All-in-all, the 2-day meeting was a huge success, sharing information and aligning the body of over 130 companies.

Tuesday, February 5, 2008

Green Grid Technical Forum: Day #1

Since Cassatt is a new General Member to the Green Grid, I was able to attend this 2-day meeting. Today's session was quite well-attended... I estimate ~ 300+ participants in the room here in San Francisco for the opening talks and panels. Today/tomorrow appear to be engineered for members (and the press) as a comprehensive report-out of the excellent machinations of the organization and its workgroups.

The morning opened with some end-users (data center operators) such as Enterprise Rent-a-Car and AllState Insurance talking about comprehensive steps they took (and are still taking) to radically shift the efficiency of their operations. (I might interject that one of the strategies Allstate takes is to power-down idle equipment...)

But what was really interesting in the morning were a number of panels covering how the organization is reaching-out to other orgs and to government; panels featured Andrew Fanara of the EPA's EnergyStar program, Paul Sheihing of the DOE's Save Energy Now program, and Anson Wu who's helping develop the EU's CoC (Code of Conduct, roughly analogous to EnergyStar). A number of other organizations, such as Lawrence Berkeley National Labs were also present. It's good to see this degree of cooperation, but what was still left unsaid was specifically how these groups were specifically cooperating. Perhaps one answer lay in the fact that the Green Grid was still spinning-up liaison work groups -- but it's certainly on their radar.

Also really neat was the fact that EnergyStar will be creating a rating system for Data Centers, the same way that they have a rating for buildings, and that DOE will be creating an efficiency diagnostic/assessment tool ("DC-Pro") for Data Centers the same way they have tools for, say, chemical plants.

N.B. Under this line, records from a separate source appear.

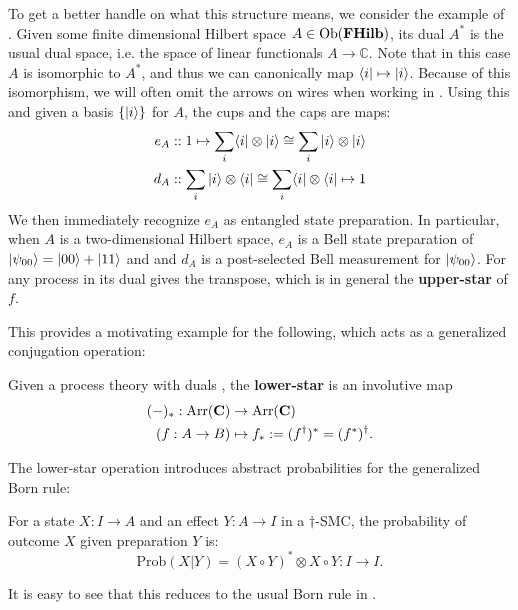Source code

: \begin{example}
\label{ex:bellduals}
To get a better handle on what this structure means, we consider the example of . Given some finite dimensional Hilbert space $A\in\mbox{Ob}(\mathbf{FHilb})$, its dual $A^*$ is the usual dual space, i.e. the space of linear functionals $A\to \mathbb{C}$. Note that in this case $A$ is isomorphic to $A^*$, and thus we can canonically map $\langle i |\mapsto| i \rangle$. Because of this isomorphism, we will often omit the arrows on wires when working in . Using this and given a basis $\{ | i \rangle \}$ for $A$, the cups and the caps are maps:
\begin{align}
e_A &:: 1\mapsto \sum_i\langle i |\otimes| i \rangle\cong\sum_i| i \rangle\otimes| i \rangle
\\
d_A &:: \sum_i| i \rangle\otimes\langle i |\cong\sum_i\langle i |\otimes\langle i | \mapsto 1
\end{align}
We then immediately recognize $e_A$ as entangled state preparation. In particular, when $A$ is a two-dimensional Hilbert space, $e_A$ is a Bell state preparation of $| \psi_{00} \rangle=| 00 \rangle+| 11 \rangle$ and  and $d_A$ is a post-selected Bell measurement for $| \psi_{00} \rangle$. For any process in  its dual gives the transpose, which is in general the \textbf{upper-star} of $f$.
\end{example}

This provides a motivating example for the following, which acts as a generalized conjugation operation:

\begin{defn}
Given a process theory with duals , the \textbf{lower-star} is an involutive map 
\begin{align*}
(-)_*:\mbox{Arr}(\mathbf{C})&\to\mbox{Arr}(\mathbf{C}) \\
\left(f:A\to B\right) &\mapsto f_*:=(f^\dagger)^*=(f^*)^\dagger.
\end{align*}
\end{defn}

The lower-star operation introduces abstract probabilities for the generalized Born rule:
\begin{defn}
\label{def:bornrule}
For a state $X:I\to A$ and an effect $Y:A\to I$ in a $\dagger$-SMC, the probability of outcome $X$ given preparation $Y$ is:
\begin{equation}
\mbox{Prob}(X|Y) = (X\circ Y)^*\otimes X\circ Y:I\to I.
\end{equation}
\end{defn}
\noindent It is easy to see that this reduces to the usual Born rule in .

Also of special note were a number of talks having to do with metrics. Every org has them, and even more are being developed. There's alphabet soup like PUE, DCiE, DCP, SI-POM and DH-UE. In fact, nearly every organization above is proposing metrics to help characterize data center power consumption and efficiency. Finally, the question was asked regarding how to sort through who's creating what metric. I think that's one of the pivotal points -- what will be the generally-accepted set of metrics to use when assessing the efficiency of a data center? Hmmm. Maybe we'll find out on Day #2...

Monday, February 4, 2008

Huge Power Inefficiencies in Dev/Test Labs

Last week I was able to meet with the Director of Global Lab Services for a major networking company. We had a wide-ranging conversation, but here is an insightful summary that continues to reinforce my power management thesis:
  • Company divisions are moving to individual P&L's (with chargebacks) and are under pressure to ID and eliminate wasteful costs
  • He's overseeing the use of thousands of pieces of hardware (servers, switches, routers), being used by roughly 500 engineers (many overseas in India). Many of these pieces consume over 1kW each.
  • Lab hardware is constantly being reserved for test-beds, checked-out, and then returned to unreserved status. But it's clear that even when a piece of hardware is part of a test-bed, it may be un-used for as much as 50% of the time.
  • In labs alone, the company is paying nearly $100k per month in electricity bills
  • He knows that there are massive power inefficiencies, and is looking for a solution.
Now, this company is not even on the Fortune 500 list (although on the F1000 list).... which says to me that there are probably hundreds of other enterprises facing the same problem. So as the industry focuses on "green data centers," virtualization and cooling technologies, *why* don't we simply look at the use rates (some would day the duty cycles) of the equipment itself? Simply using Active Power Management ought to be a quick/easy solution right off the bottom line.

And what better place to begin than in Dev/Test?